Material for this exercise:
# # #

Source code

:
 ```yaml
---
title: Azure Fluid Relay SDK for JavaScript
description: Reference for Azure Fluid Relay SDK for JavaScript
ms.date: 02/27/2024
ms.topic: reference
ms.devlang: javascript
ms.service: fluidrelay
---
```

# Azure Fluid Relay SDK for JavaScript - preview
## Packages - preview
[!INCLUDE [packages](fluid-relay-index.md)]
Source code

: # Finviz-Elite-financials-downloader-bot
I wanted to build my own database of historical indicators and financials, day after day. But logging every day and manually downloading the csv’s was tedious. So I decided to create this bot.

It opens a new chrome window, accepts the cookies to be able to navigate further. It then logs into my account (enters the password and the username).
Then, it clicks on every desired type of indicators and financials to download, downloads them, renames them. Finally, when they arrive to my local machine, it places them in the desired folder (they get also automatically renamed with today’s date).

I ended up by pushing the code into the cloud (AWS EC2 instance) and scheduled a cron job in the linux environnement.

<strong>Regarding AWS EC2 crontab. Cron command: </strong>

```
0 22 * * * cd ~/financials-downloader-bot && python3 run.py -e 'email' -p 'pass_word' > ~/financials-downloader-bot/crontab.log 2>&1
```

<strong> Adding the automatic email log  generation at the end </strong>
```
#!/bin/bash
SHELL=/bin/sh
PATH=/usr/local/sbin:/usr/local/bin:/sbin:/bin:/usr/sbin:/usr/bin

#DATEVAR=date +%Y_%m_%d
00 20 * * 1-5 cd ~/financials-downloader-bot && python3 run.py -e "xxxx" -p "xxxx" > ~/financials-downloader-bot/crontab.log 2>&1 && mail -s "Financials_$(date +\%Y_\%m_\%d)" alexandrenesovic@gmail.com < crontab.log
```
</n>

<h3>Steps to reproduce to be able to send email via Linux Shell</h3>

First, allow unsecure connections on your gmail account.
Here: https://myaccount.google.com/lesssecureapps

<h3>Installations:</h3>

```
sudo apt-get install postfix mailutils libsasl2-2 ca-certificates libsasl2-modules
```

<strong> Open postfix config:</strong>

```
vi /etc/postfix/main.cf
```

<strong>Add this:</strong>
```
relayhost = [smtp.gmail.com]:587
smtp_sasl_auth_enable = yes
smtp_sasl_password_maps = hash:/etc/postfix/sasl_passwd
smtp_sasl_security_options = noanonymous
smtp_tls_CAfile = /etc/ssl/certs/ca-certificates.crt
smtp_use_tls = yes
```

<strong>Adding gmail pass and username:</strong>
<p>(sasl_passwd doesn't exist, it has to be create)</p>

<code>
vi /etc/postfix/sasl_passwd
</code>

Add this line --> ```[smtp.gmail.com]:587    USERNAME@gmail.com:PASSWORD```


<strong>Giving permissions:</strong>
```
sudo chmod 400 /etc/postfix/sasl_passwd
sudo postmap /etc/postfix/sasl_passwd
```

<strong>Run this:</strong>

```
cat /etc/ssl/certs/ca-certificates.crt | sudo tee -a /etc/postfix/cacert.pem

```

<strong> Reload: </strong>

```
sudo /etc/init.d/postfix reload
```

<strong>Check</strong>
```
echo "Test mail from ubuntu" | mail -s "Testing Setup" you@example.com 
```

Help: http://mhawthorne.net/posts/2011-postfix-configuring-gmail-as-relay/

# # #

Task brief:
Search the entries for the string "financials". Copy every line that has it.

Exercise solution:
: # Finviz-Elite-financials-downloader-bot
I wanted to build my own database of historical indicators and financials, day after day. But logging every day and manually downloading the csv’s was tedious. So I decided to create this bot.
Then, it clicks on every desired type of indicators and financials to download, downloads them, renames them. Finally, when they arrive to my local machine, it places them in the desired folder (they get also automatically renamed with today’s date).
0 22 * * * cd ~/financials-downloader-bot && python3 run.py -e 'email' -p 'pass_word' > ~/financials-downloader-bot/crontab.log 2>&1
00 20 * * 1-5 cd ~/financials-downloader-bot && python3 run.py -e "xxxx" -p "xxxx" > ~/financials-downloader-bot/crontab.log 2>&1 && mail -s "Financials_$(date +\%Y_\%m_\%d)" alexandrenesovic@gmail.com < crontab.log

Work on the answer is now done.